Old villages such as Wencun — or the dense informal enclaves in cities from Jakarta to Guangzhou — often suffer from real drawbacks. Infrastructure can be chaotic or neglected. Narrow lanes, overloaded buildings and fragmented utilities create health and safety problems. Loose regulation can overlook self-built extensions that block light or fire exits. Extreme density can strain sanitation, public services and, ultimately, quality of life.
And yet the flip side of that disorder is vitality. With so much improvisation and incremental adaptation, urban villages evolve organically. The tangled alleyways, rooftop gardens, spontaneous marketplaces and mixed-use stalls generate a kind of dynamism that planned developments rarely match.

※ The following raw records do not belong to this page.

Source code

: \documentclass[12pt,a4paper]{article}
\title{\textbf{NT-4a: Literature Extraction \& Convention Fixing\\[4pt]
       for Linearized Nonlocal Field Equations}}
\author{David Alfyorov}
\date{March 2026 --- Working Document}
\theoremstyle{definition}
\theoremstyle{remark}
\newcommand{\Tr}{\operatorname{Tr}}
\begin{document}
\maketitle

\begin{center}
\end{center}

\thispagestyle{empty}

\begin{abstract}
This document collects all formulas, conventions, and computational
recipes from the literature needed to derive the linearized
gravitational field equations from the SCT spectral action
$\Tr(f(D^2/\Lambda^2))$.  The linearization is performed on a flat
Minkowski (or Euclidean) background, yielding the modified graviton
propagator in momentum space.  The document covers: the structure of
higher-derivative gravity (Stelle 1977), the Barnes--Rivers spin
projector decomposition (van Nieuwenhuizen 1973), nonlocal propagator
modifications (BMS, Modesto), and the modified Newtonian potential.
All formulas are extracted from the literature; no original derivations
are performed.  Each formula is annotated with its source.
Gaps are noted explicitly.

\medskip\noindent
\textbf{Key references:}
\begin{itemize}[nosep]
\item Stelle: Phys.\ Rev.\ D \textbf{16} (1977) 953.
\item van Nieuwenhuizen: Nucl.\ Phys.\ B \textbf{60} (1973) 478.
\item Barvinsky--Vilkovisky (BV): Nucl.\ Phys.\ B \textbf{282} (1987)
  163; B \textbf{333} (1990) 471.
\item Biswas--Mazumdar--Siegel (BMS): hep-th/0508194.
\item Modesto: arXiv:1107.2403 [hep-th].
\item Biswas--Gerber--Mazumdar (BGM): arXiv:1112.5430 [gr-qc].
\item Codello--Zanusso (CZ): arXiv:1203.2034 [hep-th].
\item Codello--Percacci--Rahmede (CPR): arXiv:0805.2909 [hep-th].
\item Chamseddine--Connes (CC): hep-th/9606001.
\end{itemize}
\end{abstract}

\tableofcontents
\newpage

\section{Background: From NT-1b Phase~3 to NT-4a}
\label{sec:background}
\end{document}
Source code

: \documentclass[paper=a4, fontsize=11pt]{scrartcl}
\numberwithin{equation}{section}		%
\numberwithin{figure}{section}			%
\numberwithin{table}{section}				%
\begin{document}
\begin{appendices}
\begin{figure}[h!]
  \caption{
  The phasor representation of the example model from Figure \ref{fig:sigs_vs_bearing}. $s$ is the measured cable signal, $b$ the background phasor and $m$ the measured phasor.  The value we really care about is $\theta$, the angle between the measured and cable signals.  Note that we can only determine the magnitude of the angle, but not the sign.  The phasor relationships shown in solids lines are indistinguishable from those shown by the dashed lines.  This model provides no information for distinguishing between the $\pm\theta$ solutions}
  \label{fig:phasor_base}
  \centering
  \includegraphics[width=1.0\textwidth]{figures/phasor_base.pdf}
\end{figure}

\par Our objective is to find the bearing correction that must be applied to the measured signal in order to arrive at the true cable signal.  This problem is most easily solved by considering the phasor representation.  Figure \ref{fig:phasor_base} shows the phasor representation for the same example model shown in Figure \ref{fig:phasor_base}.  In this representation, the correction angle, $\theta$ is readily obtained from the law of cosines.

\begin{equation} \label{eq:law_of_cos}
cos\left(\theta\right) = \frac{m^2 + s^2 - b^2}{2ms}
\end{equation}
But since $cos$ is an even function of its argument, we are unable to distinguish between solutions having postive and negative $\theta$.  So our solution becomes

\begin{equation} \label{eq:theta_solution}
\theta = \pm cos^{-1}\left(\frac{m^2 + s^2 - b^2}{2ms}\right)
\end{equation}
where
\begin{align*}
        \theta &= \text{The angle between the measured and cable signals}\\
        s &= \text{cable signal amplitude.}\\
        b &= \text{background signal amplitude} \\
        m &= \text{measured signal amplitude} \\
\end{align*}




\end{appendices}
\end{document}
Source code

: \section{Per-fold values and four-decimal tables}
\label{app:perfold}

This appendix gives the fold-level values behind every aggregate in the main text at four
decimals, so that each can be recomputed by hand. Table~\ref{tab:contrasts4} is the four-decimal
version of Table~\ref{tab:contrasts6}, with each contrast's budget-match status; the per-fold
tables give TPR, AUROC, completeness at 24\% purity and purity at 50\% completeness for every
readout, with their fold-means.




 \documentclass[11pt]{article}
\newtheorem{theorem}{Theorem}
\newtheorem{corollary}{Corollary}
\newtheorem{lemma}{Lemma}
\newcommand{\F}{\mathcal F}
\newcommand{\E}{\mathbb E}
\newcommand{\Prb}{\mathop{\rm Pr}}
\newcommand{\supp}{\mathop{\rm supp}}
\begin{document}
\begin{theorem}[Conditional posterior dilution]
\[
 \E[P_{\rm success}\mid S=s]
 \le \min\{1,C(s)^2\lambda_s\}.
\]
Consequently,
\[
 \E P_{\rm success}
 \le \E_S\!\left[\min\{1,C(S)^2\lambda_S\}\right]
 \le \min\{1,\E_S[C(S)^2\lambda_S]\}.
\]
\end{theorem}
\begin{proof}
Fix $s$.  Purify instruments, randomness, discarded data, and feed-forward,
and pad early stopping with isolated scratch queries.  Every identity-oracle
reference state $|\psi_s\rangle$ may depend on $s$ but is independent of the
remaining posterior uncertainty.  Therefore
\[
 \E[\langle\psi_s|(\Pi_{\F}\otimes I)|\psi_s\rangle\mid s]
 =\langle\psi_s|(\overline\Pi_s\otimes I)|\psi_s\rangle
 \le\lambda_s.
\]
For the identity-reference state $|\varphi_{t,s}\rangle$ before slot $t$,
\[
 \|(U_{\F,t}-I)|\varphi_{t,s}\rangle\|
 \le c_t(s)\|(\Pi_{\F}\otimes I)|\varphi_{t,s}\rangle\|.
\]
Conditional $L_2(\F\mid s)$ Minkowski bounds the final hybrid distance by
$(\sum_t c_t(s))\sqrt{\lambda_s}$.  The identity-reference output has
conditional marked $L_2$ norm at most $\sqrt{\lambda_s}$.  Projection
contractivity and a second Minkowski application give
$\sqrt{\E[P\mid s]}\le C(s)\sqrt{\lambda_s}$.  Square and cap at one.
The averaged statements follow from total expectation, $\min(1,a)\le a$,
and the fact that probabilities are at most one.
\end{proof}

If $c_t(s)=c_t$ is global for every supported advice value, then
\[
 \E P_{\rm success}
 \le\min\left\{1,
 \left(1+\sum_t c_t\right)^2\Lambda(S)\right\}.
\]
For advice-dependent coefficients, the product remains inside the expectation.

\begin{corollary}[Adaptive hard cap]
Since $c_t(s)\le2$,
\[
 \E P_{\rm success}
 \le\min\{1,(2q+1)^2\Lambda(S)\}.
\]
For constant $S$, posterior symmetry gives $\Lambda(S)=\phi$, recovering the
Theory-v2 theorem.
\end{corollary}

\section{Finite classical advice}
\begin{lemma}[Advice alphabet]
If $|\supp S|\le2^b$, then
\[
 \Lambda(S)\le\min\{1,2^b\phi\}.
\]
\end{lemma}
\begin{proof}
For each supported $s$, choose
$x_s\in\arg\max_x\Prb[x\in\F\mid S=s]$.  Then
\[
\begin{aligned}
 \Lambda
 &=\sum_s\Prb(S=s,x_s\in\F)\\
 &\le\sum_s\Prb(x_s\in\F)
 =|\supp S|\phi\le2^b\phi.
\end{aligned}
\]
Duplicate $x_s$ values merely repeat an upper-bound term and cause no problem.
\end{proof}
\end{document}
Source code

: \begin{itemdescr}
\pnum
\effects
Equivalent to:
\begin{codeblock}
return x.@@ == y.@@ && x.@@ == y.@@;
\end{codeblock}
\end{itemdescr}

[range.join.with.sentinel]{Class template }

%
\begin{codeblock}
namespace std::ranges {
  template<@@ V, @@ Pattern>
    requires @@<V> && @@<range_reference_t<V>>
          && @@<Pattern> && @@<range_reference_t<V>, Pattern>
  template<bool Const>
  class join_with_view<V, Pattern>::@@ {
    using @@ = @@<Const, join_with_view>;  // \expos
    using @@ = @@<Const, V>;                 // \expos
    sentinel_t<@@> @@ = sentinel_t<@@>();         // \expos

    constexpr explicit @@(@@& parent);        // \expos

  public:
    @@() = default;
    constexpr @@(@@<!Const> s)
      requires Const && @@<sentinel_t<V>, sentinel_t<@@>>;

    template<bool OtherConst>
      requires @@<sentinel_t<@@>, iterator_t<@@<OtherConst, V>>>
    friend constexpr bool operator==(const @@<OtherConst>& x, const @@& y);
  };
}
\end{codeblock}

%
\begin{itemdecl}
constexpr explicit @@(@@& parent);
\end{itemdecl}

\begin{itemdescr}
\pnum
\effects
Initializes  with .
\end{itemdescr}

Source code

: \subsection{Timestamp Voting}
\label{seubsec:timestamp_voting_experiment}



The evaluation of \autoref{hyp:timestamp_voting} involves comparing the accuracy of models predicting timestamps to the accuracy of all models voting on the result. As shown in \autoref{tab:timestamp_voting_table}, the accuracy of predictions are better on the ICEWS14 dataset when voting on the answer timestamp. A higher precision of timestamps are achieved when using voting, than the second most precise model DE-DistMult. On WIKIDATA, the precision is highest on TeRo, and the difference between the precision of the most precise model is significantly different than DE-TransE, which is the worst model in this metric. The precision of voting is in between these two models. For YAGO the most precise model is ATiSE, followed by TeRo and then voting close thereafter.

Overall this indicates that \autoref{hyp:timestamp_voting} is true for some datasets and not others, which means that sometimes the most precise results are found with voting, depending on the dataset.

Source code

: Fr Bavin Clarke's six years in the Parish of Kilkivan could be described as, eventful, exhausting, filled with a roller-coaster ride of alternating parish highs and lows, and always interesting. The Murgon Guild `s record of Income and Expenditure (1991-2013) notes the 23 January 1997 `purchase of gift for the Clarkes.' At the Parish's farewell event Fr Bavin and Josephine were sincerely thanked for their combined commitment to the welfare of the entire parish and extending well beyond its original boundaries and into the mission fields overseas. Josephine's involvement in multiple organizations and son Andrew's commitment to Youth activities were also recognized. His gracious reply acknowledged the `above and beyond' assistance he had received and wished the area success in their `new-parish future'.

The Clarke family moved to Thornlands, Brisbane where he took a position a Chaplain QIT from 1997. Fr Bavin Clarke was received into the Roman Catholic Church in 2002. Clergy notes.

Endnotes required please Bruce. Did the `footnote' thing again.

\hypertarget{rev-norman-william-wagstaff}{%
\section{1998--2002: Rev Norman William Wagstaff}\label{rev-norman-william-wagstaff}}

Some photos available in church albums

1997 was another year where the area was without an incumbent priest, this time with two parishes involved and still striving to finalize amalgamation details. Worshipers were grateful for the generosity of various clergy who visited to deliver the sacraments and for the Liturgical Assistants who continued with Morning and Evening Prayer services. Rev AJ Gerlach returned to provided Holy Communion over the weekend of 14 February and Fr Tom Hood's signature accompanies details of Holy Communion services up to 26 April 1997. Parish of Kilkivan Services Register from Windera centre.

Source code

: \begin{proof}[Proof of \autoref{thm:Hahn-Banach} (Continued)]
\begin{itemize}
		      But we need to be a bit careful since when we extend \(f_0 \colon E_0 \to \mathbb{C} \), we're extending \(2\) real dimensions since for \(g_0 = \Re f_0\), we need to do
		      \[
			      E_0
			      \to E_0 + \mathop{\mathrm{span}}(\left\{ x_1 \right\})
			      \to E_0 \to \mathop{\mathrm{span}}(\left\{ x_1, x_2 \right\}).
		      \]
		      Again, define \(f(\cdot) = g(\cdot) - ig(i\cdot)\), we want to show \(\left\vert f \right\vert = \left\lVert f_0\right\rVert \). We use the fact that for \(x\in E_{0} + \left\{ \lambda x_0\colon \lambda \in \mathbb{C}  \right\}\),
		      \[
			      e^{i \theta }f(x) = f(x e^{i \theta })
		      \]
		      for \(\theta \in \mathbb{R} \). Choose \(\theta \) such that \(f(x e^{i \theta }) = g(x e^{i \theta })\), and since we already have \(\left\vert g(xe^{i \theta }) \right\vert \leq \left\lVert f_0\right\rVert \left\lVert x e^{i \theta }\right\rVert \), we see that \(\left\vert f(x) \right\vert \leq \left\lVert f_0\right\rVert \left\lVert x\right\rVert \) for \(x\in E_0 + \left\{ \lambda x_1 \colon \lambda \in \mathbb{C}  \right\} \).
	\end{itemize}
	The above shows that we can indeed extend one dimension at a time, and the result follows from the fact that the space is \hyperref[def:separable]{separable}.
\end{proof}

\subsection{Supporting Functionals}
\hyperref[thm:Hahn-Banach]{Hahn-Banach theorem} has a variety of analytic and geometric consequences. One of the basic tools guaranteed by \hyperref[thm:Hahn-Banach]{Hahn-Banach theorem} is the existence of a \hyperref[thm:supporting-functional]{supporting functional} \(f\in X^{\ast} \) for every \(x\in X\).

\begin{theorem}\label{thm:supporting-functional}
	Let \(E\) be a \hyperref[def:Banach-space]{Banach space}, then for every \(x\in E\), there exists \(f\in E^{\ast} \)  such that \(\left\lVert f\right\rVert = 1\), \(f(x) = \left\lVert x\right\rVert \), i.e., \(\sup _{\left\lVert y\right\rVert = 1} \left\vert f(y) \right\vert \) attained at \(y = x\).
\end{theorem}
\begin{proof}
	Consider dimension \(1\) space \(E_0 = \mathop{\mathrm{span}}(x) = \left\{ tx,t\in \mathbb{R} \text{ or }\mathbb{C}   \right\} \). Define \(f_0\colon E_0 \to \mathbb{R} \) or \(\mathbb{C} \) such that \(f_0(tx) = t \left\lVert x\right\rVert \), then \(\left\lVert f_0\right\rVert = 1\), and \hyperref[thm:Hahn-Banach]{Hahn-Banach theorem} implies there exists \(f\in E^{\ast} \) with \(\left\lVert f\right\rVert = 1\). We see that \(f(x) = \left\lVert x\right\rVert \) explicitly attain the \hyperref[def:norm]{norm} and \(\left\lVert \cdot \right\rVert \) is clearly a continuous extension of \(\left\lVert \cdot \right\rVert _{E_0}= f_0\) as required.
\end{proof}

Residents don’t just live there — they produce, trade, socialise and adjust space to meet shifting needs. The result is a layered, fine-grained urban fabric in which public and semi-public space, private homes, commerce and community are woven together.
But many of these villages are being bulldozed. In China, redevelopment campaigns increasingly raze informal settlements in favor of standardised high-density towers and glossy new neighbourhoods. This is repeated across the region. Still, there are two bright signs of hope — glimpses of how cities might learn from the villages they absorb.
First: Wencun. Rather than turn the village into a heritage theme park or start again from scratch, Wang Shu and Lu Wenyu of Amateur Architecture Studio worked with local authorities, developers and villagers on a conservation and regeneration project from 2012 to 2016. Old stone walls, lanes and water channels were revealed and reused; traditional houses were repaired with local craft; new bridges, paving, public spaces and a school were added. And crucially, villagers were involved in the process. The point was not to freeze Wencun in amber. It was to make the old fabric usable again, letting new architecture clarify and support the existing village rather than overwhelm it. Instead of erasing the past, the project amplifies it.
Meanwhile, Singapore is seeing a renewed focus on ‘kampong spirit’. Though most of the city-state’s traditional villages have disappeared over the years, the notion of what’s known in Indonesia as gotong royong — mutual aid and collective well-being — has made its way into urban planning strategies like the 2023–2028 Place Plan for Kampong Gelam, a historic neighbourhood in the iconic Malay quarter. The plan calls for community-led public space improvements, heritage-related public art installations, cultural mapping and improvements in connectivity. This isn’t about nostalgia — it’s about recognising that a village spirit can survive, even thrive, under modern urban conditions. And the city can thrive with it.